### Your task
Among the entries that follow, some lines contain the word "sendo". Show all of them.

Stored data:

--- START ---

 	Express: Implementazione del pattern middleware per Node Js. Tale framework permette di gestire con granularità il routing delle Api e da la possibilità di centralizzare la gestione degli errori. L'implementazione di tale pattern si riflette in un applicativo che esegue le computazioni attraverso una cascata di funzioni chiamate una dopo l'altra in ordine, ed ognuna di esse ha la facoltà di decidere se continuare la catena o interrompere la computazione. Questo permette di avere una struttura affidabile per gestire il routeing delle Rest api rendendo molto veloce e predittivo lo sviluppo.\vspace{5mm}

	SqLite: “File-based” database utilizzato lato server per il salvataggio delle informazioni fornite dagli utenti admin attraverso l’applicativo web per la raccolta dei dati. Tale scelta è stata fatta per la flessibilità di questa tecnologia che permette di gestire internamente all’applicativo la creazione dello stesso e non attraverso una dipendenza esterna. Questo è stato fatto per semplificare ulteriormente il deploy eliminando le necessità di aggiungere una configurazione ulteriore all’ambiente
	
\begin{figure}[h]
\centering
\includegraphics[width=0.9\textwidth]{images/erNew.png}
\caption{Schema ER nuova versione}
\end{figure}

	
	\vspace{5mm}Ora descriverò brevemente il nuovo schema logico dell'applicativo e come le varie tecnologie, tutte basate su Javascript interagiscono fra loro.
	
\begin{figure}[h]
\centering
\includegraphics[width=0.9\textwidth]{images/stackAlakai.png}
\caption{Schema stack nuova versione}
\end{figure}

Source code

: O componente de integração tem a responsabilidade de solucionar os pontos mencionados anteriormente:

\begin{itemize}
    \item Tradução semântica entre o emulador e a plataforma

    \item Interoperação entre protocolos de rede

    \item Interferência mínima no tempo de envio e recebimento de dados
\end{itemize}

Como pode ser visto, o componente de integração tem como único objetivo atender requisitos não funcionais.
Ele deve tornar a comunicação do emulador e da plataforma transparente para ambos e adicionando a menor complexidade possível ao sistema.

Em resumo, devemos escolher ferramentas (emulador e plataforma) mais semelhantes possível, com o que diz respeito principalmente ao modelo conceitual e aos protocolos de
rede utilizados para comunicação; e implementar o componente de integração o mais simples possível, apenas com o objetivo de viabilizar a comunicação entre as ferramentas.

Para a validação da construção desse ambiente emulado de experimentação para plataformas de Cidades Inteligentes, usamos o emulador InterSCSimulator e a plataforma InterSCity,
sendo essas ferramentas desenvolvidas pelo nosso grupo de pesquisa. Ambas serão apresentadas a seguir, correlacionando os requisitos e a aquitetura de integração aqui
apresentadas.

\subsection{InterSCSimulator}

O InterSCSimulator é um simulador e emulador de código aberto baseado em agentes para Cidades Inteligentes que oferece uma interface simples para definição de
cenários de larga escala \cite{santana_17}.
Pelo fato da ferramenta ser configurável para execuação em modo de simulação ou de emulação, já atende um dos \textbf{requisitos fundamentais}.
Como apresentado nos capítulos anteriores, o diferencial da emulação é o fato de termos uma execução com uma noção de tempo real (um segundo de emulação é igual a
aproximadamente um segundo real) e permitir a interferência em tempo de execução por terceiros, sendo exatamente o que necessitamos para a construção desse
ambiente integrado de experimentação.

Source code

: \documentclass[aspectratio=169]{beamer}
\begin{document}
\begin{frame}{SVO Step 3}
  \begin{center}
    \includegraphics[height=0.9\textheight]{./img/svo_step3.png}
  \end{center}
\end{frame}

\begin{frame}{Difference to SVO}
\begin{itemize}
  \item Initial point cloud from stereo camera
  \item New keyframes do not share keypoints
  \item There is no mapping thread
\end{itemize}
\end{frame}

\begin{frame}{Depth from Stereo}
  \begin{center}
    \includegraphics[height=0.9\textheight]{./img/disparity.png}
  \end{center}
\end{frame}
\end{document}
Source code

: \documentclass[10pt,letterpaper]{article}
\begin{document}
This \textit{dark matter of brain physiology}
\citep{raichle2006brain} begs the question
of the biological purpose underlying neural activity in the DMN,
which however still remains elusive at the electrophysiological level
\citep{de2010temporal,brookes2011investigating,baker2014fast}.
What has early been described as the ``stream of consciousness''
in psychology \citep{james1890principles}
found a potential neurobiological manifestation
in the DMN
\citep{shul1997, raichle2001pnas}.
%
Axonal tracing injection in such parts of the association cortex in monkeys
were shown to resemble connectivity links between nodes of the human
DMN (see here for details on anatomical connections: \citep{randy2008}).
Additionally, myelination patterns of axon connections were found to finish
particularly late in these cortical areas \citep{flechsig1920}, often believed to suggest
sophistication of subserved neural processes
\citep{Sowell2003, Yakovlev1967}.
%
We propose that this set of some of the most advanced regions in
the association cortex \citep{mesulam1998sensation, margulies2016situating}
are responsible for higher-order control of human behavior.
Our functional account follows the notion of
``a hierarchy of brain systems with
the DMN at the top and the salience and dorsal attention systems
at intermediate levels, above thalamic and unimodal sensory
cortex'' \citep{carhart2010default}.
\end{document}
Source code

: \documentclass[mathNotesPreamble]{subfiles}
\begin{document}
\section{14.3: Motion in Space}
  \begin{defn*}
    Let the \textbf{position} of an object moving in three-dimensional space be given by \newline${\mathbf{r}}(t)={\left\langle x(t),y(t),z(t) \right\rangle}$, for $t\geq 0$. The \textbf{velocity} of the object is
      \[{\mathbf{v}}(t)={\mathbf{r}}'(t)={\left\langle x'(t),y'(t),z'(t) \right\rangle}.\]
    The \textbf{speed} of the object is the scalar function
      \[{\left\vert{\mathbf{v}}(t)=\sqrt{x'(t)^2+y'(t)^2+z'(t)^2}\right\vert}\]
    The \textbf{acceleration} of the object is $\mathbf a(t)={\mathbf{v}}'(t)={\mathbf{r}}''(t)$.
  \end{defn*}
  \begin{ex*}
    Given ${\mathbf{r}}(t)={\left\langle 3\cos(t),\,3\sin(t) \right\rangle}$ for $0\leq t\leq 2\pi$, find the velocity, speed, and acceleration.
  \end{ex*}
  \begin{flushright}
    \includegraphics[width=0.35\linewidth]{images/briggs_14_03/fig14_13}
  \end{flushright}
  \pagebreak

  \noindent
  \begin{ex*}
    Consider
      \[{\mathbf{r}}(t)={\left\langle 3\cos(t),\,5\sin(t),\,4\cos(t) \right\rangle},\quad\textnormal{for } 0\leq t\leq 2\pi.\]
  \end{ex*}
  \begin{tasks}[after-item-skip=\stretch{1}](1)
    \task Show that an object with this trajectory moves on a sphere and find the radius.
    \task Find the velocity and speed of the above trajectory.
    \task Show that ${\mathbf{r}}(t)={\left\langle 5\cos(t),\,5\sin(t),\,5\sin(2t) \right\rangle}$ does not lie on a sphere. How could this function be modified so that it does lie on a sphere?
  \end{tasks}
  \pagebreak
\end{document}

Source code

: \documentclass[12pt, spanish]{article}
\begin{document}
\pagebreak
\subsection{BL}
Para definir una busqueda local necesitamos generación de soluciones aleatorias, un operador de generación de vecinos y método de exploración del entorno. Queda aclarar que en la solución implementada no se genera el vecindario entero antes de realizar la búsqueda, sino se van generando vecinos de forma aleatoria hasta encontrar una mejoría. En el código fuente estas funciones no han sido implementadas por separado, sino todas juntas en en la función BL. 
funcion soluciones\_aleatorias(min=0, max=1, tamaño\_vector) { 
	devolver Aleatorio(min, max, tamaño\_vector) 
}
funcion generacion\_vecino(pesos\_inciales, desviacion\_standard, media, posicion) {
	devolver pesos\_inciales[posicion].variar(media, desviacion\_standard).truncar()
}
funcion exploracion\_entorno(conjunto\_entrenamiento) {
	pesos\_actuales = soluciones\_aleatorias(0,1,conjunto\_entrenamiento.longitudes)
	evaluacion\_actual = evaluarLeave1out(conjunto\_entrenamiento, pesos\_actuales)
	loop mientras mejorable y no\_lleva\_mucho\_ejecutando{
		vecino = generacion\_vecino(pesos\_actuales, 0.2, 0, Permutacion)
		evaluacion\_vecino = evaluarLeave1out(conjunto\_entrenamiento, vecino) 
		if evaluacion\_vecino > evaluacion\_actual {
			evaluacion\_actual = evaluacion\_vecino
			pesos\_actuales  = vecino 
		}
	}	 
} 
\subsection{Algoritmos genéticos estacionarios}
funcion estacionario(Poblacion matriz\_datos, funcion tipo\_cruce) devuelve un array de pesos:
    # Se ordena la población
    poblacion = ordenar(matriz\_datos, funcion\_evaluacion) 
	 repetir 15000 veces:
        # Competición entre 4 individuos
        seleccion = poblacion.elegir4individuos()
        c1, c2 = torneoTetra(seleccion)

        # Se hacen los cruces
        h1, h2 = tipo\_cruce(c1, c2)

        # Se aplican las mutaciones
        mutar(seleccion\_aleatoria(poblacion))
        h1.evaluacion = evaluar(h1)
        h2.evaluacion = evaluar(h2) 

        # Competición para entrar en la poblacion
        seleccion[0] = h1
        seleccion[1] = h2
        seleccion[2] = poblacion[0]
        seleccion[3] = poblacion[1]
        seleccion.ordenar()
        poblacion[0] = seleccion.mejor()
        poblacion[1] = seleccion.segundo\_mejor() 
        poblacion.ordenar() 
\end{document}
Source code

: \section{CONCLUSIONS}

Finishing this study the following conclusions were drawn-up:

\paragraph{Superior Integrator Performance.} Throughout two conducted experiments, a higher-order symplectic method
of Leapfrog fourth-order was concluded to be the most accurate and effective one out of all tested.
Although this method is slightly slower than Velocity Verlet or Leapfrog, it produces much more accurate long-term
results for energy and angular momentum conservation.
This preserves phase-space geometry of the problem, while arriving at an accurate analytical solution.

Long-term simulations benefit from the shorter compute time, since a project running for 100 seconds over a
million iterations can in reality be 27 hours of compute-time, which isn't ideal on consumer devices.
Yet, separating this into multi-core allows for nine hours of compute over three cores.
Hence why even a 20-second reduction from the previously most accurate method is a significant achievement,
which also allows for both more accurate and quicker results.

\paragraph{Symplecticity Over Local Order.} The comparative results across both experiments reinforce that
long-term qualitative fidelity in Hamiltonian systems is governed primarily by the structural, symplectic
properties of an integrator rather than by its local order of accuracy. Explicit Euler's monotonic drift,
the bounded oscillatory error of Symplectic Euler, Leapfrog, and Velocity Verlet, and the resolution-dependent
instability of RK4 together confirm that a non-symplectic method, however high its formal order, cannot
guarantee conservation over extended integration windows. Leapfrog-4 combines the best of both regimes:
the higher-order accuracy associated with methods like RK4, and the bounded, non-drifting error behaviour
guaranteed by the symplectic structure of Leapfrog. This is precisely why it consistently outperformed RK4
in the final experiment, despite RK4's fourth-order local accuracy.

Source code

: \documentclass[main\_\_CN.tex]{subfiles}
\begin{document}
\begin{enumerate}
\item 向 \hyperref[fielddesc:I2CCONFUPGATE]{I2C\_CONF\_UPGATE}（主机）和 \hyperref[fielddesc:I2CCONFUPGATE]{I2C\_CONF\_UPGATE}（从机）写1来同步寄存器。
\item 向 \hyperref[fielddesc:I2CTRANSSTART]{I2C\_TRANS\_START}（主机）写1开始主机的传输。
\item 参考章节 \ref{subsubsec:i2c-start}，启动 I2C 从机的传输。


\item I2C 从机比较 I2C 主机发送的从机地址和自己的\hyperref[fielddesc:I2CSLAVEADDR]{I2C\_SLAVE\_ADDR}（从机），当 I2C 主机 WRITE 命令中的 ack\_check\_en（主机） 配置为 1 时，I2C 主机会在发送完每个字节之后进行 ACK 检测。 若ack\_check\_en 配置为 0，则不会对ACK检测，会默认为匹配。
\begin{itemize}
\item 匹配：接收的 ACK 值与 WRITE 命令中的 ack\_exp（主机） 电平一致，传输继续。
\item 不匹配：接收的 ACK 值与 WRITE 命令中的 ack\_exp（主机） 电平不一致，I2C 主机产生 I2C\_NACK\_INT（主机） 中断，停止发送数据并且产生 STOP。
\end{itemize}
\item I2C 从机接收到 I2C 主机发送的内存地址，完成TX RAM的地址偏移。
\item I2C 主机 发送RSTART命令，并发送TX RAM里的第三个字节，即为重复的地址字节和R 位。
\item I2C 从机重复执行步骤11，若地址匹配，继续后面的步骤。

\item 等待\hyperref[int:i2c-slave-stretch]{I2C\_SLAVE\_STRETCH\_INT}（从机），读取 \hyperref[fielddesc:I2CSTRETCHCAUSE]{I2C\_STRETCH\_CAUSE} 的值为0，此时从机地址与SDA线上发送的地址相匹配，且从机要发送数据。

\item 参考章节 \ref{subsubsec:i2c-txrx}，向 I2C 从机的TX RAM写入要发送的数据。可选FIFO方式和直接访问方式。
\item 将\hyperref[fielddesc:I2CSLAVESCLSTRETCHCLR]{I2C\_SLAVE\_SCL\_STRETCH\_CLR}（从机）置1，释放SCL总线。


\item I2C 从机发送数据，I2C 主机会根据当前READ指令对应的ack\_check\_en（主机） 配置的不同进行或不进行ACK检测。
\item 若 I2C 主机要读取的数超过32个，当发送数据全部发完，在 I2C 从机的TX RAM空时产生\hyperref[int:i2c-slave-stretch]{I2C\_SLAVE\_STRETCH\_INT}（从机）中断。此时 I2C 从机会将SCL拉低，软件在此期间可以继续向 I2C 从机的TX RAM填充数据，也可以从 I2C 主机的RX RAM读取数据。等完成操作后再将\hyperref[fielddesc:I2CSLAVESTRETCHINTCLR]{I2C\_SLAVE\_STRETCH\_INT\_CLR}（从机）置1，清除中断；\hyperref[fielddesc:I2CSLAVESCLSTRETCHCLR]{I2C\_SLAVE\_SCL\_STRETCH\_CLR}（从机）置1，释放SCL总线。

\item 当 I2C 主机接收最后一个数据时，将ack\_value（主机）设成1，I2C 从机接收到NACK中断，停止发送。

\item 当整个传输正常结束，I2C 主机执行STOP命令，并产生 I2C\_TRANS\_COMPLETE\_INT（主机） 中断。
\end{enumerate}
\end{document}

--- END ---

### Written solution
sendo essas ferramentas desenvolvidas pelo nosso grupo de pesquisa. Ambas serão apresentadas a seguir, correlacionando os requisitos e a aquitetura de integração aqui
aproximadamente um segundo real) e permitir a interferência em tempo de execução por terceiros, sendo exatamente o que necessitamos para a construção desse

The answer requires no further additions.